- [Excerpted data]
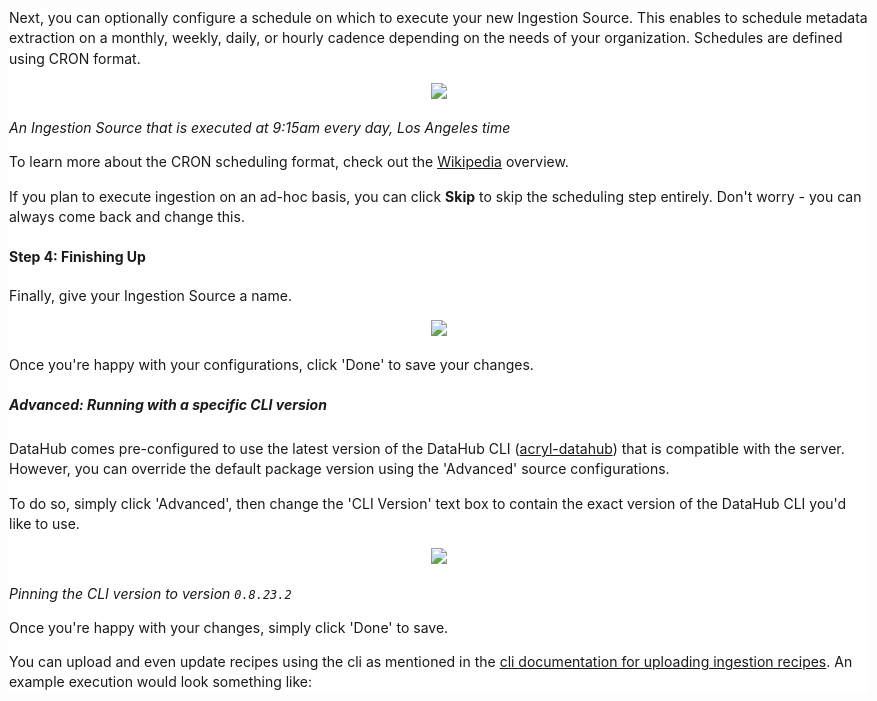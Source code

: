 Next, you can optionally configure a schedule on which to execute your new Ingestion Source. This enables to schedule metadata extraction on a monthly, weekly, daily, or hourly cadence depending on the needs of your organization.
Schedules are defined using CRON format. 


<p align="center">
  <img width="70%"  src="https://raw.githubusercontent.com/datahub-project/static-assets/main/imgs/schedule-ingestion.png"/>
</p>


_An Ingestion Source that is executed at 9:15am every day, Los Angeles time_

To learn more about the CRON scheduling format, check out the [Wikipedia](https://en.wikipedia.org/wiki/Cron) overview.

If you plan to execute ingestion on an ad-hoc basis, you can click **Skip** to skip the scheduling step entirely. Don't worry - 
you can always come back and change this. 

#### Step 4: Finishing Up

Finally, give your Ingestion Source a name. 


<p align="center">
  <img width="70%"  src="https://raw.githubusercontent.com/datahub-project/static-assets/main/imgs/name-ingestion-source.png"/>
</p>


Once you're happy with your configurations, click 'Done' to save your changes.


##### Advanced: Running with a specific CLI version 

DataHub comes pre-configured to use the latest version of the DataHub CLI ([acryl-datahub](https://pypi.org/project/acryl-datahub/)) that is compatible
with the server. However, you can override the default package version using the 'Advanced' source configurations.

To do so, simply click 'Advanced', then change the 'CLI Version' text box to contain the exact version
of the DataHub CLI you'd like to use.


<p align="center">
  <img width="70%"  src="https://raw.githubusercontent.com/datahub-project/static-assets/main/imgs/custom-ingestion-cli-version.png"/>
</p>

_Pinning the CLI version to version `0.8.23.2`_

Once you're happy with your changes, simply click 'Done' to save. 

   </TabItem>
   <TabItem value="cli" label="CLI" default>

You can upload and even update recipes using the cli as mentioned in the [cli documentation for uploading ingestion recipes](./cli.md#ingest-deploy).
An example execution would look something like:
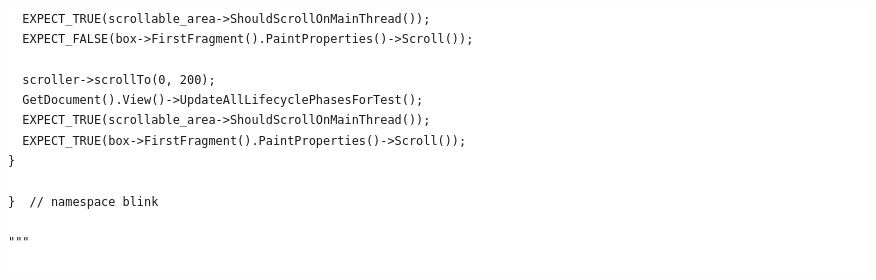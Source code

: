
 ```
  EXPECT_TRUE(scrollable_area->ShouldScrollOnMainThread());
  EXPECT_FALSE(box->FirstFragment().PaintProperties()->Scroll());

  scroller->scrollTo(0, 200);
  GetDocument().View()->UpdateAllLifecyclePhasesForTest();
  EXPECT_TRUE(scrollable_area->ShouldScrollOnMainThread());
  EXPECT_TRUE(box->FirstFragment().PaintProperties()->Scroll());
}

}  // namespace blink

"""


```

- [Task statement] Transcribe each line above verbatim, with the pictures left out.

- [Output of the exercise]
Source code

: Next, you can optionally configure a schedule on which to execute your new Ingestion Source. This enables to schedule metadata extraction on a monthly, weekly, daily, or hourly cadence depending on the needs of your organization.
Schedules are defined using CRON format. 


<p align="center">
  <img width="70%"  src="https://raw.githubusercontent.com/datahub-project/static-assets/main/imgs/schedule-ingestion.png"/>
</p>


_An Ingestion Source that is executed at 9:15am every day, Los Angeles time_

To learn more about the CRON scheduling format, check out the [Wikipedia](https://en.wikipedia.org/wiki/Cron) overview.

If you plan to execute ingestion on an ad-hoc basis, you can click **Skip** to skip the scheduling step entirely. Don't worry - 
you can always come back and change this. 

#### Step 4: Finishing Up

Finally, give your Ingestion Source a name. 


<p align="center">
  <img width="70%"  src="https://raw.githubusercontent.com/datahub-project/static-assets/main/imgs/name-ingestion-source.png"/>
</p>


Once you're happy with your configurations, click 'Done' to save your changes.


##### Advanced: Running with a specific CLI version 

DataHub comes pre-configured to use the latest version of the DataHub CLI ([acryl-datahub](https://pypi.org/project/acryl-datahub/)) that is compatible
with the server. However, you can override the default package version using the 'Advanced' source configurations.

To do so, simply click 'Advanced', then change the 'CLI Version' text box to contain the exact version
of the DataHub CLI you'd like to use.


<p align="center">
  <img width="70%"  src="https://raw.githubusercontent.com/datahub-project/static-assets/main/imgs/custom-ingestion-cli-version.png"/>
</p>

_Pinning the CLI version to version `0.8.23.2`_

Once you're happy with your changes, simply click 'Done' to save. 

   </TabItem>
   <TabItem value="cli" label="CLI" default>

You can upload and even update recipes using the cli as mentioned in the [cli documentation for uploading ingestion recipes](./cli.md#ingest-deploy).
An example execution would look something like:
Source code

:
 ```
  EXPECT_TRUE(scrollable_area->ShouldScrollOnMainThread());
  EXPECT_FALSE(box->FirstFragment().PaintProperties()->Scroll());

  scroller->scrollTo(0, 200);
  GetDocument().View()->UpdateAllLifecyclePhasesForTest();
  EXPECT_TRUE(scrollable_area->ShouldScrollOnMainThread());
  EXPECT_TRUE(box->FirstFragment().PaintProperties()->Scroll());
}

}  // namespace blink

"""


```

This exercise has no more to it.